THE TASK:
All that is needed is each line of the entries holding the word "growing", copied as it stands.

DATA FOR PROCESSING:
____
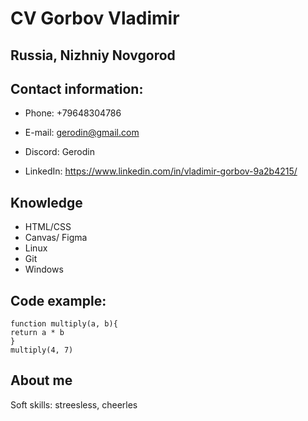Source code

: CV Gorbov Vladimir
===================




## Russia, Nizhniy Novgorod

Contact information:  
--------------------

- Phone: +79648304786

- E-mail: gerodin@gmail.com

- Discord: Gerodin

- LinkedIn: https://www.linkedin.com/in/vladimir-gorbov-9a2b4215/

## Knowledge

- HTML/CSS
- Canvas/ Figma
- Linux
- Git
- Windows


Code example:  
-------------

    function multiply(a, b){
    return a * b
    }
    multiply(4, 7)
	
	
## About me


Soft skills: streesless, cheerles
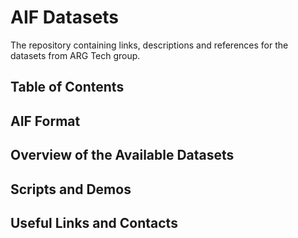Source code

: # AIF Datasets
The repository containing links, descriptions and references for the datasets from ARG Tech group.

## Table of Contents  

## AIF Format

## Overview of the Available Datasets

## Scripts and Demos

## Useful Links and Contacts
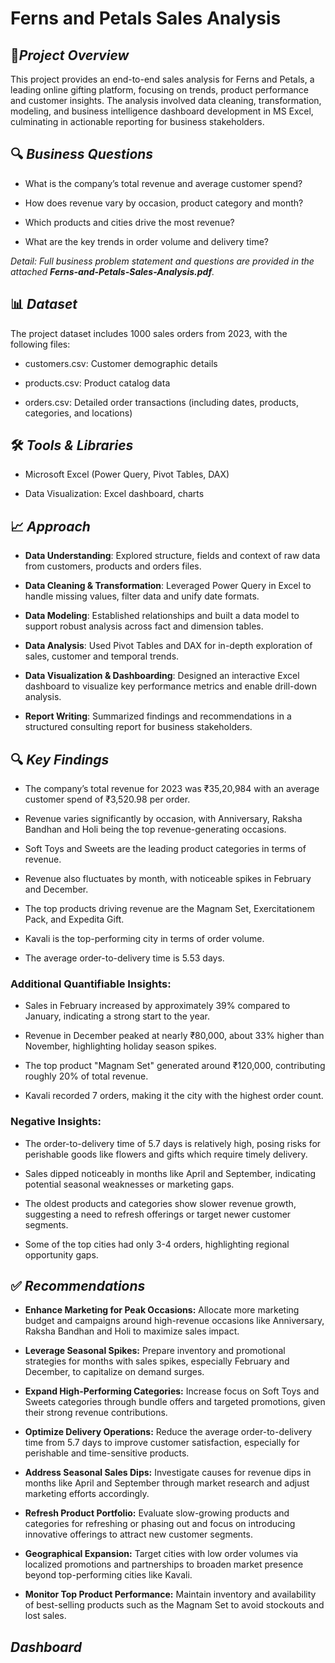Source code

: # **Ferns and Petals Sales Analysis**

## 📌*Project Overview*

This project provides an end-to-end sales analysis for Ferns and Petals, a leading online gifting platform, focusing on trends, product performance and customer insights. The analysis involved data cleaning, transformation, modeling, and business intelligence dashboard development in MS Excel, culminating in actionable reporting for business stakeholders.

## 🔍 *Business Questions*

- What is the company’s total revenue and average customer spend?

- How does revenue vary by occasion, product category and month?

- Which products and cities drive the most revenue?

- What are the key trends in order volume and delivery time?

*Detail: Full business problem statement and questions are provided in the attached **Ferns-and-Petals-Sales-Analysis.pdf**.*

## 📊 *Dataset*
The project dataset includes 1000 sales orders from 2023, with the following files:

- customers.csv: Customer demographic details

- products.csv: Product catalog data

- orders.csv: Detailed order transactions (including dates, products, categories, and locations)

## 🛠️ *Tools & Libraries*

- Microsoft Excel (Power Query, Pivot Tables, DAX)

- Data Visualization: Excel dashboard, charts

## 📈 *Approach*

- **Data Understanding**: Explored structure, fields and context of raw data from customers, products and orders files.

- **Data Cleaning & Transformation**: Leveraged Power Query in Excel to handle missing values, filter data and unify date formats.

- **Data Modeling**: Established relationships and built a data model to support robust analysis across fact and dimension tables.

- **Data Analysis**: Used Pivot Tables and DAX for in-depth exploration of sales, customer and temporal trends.

- **Data Visualization & Dashboarding**: Designed an interactive Excel dashboard to visualize key performance metrics and enable drill-down analysis.

- **Report Writing**: Summarized findings and recommendations in a structured consulting report for business stakeholders.

## 🔍 *Key Findings*

- The company’s total revenue for 2023 was ₹35,20,984 with an average customer spend of ₹3,520.98 per order.
  
- Revenue varies significantly by occasion, with Anniversary, Raksha Bandhan and Holi being the top revenue-generating occasions.
  
- Soft Toys and Sweets are the leading product categories in terms of revenue.
  
- Revenue also fluctuates by month, with noticeable spikes in February and December.
  
- The top products driving revenue are the Magnam Set, Exercitationem Pack, and Expedita Gift.
  
- Kavali is the top-performing city in terms of order volume.
  
- The average order-to-delivery time is 5.53 days.

### Additional Quantifiable Insights:

- Sales in February increased by approximately 39% compared to January, indicating a strong start to the year.
  
- Revenue in December peaked at nearly ₹80,000, about 33% higher than November, highlighting holiday season spikes.
  
- The top product "Magnam Set" generated around ₹120,000, contributing roughly 20% of total revenue.
  
- Kavali recorded 7 orders, making it the city with the highest order count.

### Negative Insights:

- The order-to-delivery time of 5.7 days is relatively high, posing risks for perishable goods like flowers and gifts which require timely delivery.
  
- Sales dipped noticeably in months like April and September, indicating potential seasonal weaknesses or marketing gaps.
  
- The oldest products and categories show slower revenue growth, suggesting a need to refresh offerings or target newer customer segments.
  
- Some of the top cities had only 3-4 orders, highlighting regional opportunity gaps.

## ✅ *Recommendations*

- **Enhance Marketing for Peak Occasions:** Allocate more marketing budget and campaigns around high-revenue occasions like Anniversary, Raksha Bandhan and Holi to maximize sales impact.

- **Leverage Seasonal Spikes:** Prepare inventory and promotional strategies for months with sales spikes, especially February and December, to capitalize on demand surges.

- **Expand High-Performing Categories:** Increase focus on Soft Toys and Sweets categories through bundle offers and targeted promotions, given their strong revenue contributions.

- **Optimize Delivery Operations:** Reduce the average order-to-delivery time from 5.7 days to improve customer satisfaction, especially for perishable and time-sensitive products.

- **Address Seasonal Sales Dips:** Investigate causes for revenue dips in months like April and September through market research and adjust marketing efforts accordingly.

- **Refresh Product Portfolio:** Evaluate slow-growing products and categories for refreshing or phasing out and focus on introducing innovative offerings to attract new customer segments.

- **Geographical Expansion:** Target cities with low order volumes via localized promotions and partnerships to broaden market presence beyond top-performing cities like Kavali.

- **Monitor Top Product Performance:** Maintain inventory and availability of best-selling products such as the Magnam Set to avoid stockouts and lost sales.

## *Dashboard*

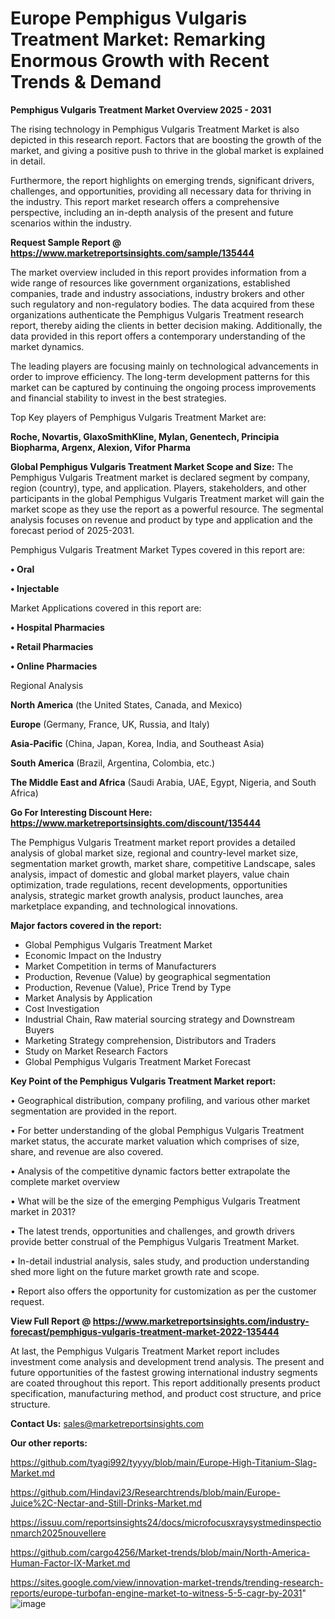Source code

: # Europe Pemphigus Vulgaris Treatment Market: Remarking Enormous Growth with Recent Trends & Demand

<Strong> Pemphigus Vulgaris Treatment Market Overview 2025 - 2031</strong>

The rising technology in Pemphigus Vulgaris Treatment Market is also depicted in this research report. Factors that are boosting the growth of the market, and giving a positive push to thrive in the global market is explained in detail.

Furthermore, the report highlights on emerging trends, significant drivers, challenges, and opportunities, providing all necessary data for thriving in the industry. This report market research offers a comprehensive perspective, including an in-depth analysis of the present and future scenarios within the industry.

<strong>Request Sample Report @ <a href=https://www.marketreportsinsights.com/sample/135444>https://www.marketreportsinsights.com/sample/135444</a></strong>

The market overview included in this report provides information from a wide range of resources like government organizations, established companies, trade and industry associations, industry brokers and other such regulatory and non-regulatory bodies. The data acquired from these organizations authenticate the Pemphigus Vulgaris Treatment research report, thereby aiding the clients in better decision making. Additionally, the data provided in this report offers a contemporary understanding of the market dynamics.

The leading players are focusing mainly on technological advancements in order to improve efficiency. The long-term development patterns for this market can be captured by continuing the ongoing process improvements and financial stability to invest in the best strategies.

Top Key players of Pemphigus Vulgaris Treatment Market are:

<strong>Roche, Novartis, GlaxoSmithKline, Mylan, Genentech, Principia Biopharma, Argenx, Alexion, Vifor Pharma</strong>

<strong><b>Global Pemphigus Vulgaris Treatment Market Scope and Size:</b></strong>
The Pemphigus Vulgaris Treatment market is declared segment by company, region (country), type, and application. Players, stakeholders, and other participants in the global Pemphigus Vulgaris Treatment market will gain the market scope as they use the report as a powerful resource. The segmental analysis focuses on revenue and product by type and application and the forecast period of 2025-2031.

Pemphigus Vulgaris Treatment Market Types covered in this report are:

<strong>• Oral

• Injectable</strong>

Market Applications covered in this report are:

<strong>• Hospital Pharmacies

• Retail Pharmacies

• Online Pharmacies</strong> 

Regional Analysis

<strong>North America</strong> (the United States, Canada, and Mexico)

<strong>Europe</strong> (Germany, France, UK, Russia, and Italy)

<strong>Asia-Pacific</strong> (China, Japan, Korea, India, and Southeast Asia)

<strong>South America</strong> (Brazil, Argentina, Colombia, etc.)

<strong>The Middle East and Africa</strong> (Saudi Arabia, UAE, Egypt, Nigeria, and South Africa)

<strong>Go For Interesting Discount Here: <a href=https://www.marketreportsinsights.com/discount/135444>https://www.marketreportsinsights.com/discount/135444</a></strong>

The Pemphigus Vulgaris Treatment market report provides a detailed analysis of global market size, regional and country-level market size, segmentation market growth, market share, competitive Landscape, sales analysis, impact of domestic and global market players, value chain optimization, trade regulations, recent developments, opportunities analysis, strategic market growth analysis, product launches, area marketplace expanding, and technological innovations.

<strong><b>Major factors covered in the report:</b></strong>
<ul>
  <li>Global Pemphigus Vulgaris Treatment Market </li>
  <li>Economic Impact on the Industry</li>
  <li>Market Competition in terms of Manufacturers</li>
  <li>Production, Revenue (Value) by geographical segmentation</li>
  <li>Production, Revenue (Value), Price Trend by Type</li>
  <li>Market Analysis by Application</li>
  <li>Cost Investigation</li>
  <li>Industrial Chain, Raw material sourcing strategy and Downstream Buyers</li>
  <li>Marketing Strategy comprehension, Distributors and Traders</li>
  <li>Study on Market Research Factors</li>
  <li>Global Pemphigus Vulgaris Treatment Market Forecast</li>
</ul>

<strong><b>Key Point of the Pemphigus Vulgaris Treatment Market report:</b></strong>

• Geographical distribution, company profiling, and various other market segmentation are provided in the report.

• For better understanding of the global Pemphigus Vulgaris Treatment market status, the accurate market valuation which comprises of size, share, and revenue are also covered.

• Analysis of the competitive dynamic factors better extrapolate the complete market overview

• What will be the size of the emerging Pemphigus Vulgaris Treatment market in 2031?

• The latest trends, opportunities and challenges, and growth drivers provide better construal of the Pemphigus Vulgaris Treatment Market.

• In-detail industrial analysis, sales study, and production understanding shed more light on the future market growth rate and scope.

• Report also offers the opportunity for customization as per the customer request.

<strong><b>View Full Report @ <a href=https://www.marketreportsinsights.com/industry-forecast/pemphigus-vulgaris-treatment-market-2022-135444>https://www.marketreportsinsights.com/industry-forecast/pemphigus-vulgaris-treatment-market-2022-135444</a></b></strong>


At last, the Pemphigus Vulgaris Treatment Market report includes investment come analysis and development trend analysis. The present and future opportunities of the fastest growing international industry segments are coated throughout this report. This report additionally presents product specification, manufacturing method, and product cost structure, and price structure.

<strong>Contact Us:</strong>
sales@marketreportsinsights.com

<strong>Our other reports:</strong>

<a href=https://github.com/tyagi992/tyyyy/blob/main/Europe-High-Titanium-Slag-Market.md>https://github.com/tyagi992/tyyyy/blob/main/Europe-High-Titanium-Slag-Market.md</a>

<a href=https://github.com/Hindavi23/Researchtrends/blob/main/Europe-Juice%2C-Nectar-and-Still-Drinks-Market.md>https://github.com/Hindavi23/Researchtrends/blob/main/Europe-Juice%2C-Nectar-and-Still-Drinks-Market.md</a>

<a href=https://issuu.com/reportsinsights24/docs/microfocusxraysystmedinspectionmarch2025nouvellere>https://issuu.com/reportsinsights24/docs/microfocusxraysystmedinspectionmarch2025nouvellere</a>

<a href=https://github.com/cargo4256/Market-trends/blob/main/North-America-Human-Factor-IX-Market.md>https://github.com/cargo4256/Market-trends/blob/main/North-America-Human-Factor-IX-Market.md</a>

<a href=https://sites.google.com/view/innovation-market-trends/trending-research-reports/europe-turbofan-engine-market-to-witness-5-5-cagr-by-2031>https://sites.google.com/view/innovation-market-trends/trending-research-reports/europe-turbofan-engine-market-to-witness-5-5-cagr-by-2031</a>"
![image](https://github.com/user-attachments/assets/3d59e47d-9a24-4d91-9d61-f5d6bd0de05e)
____
EXERCISE RESULT:
- **Refresh Product Portfolio:** Evaluate slow-growing products and categories for refreshing or phasing out and focus on introducing innovative offerings to attract new customer segments.
At last, the Pemphigus Vulgaris Treatment Market report includes investment come analysis and development trend analysis. The present and future opportunities of the fastest growing international industry segments are coated throughout this report. This report additionally presents product specification, manufacturing method, and product cost structure, and price structure.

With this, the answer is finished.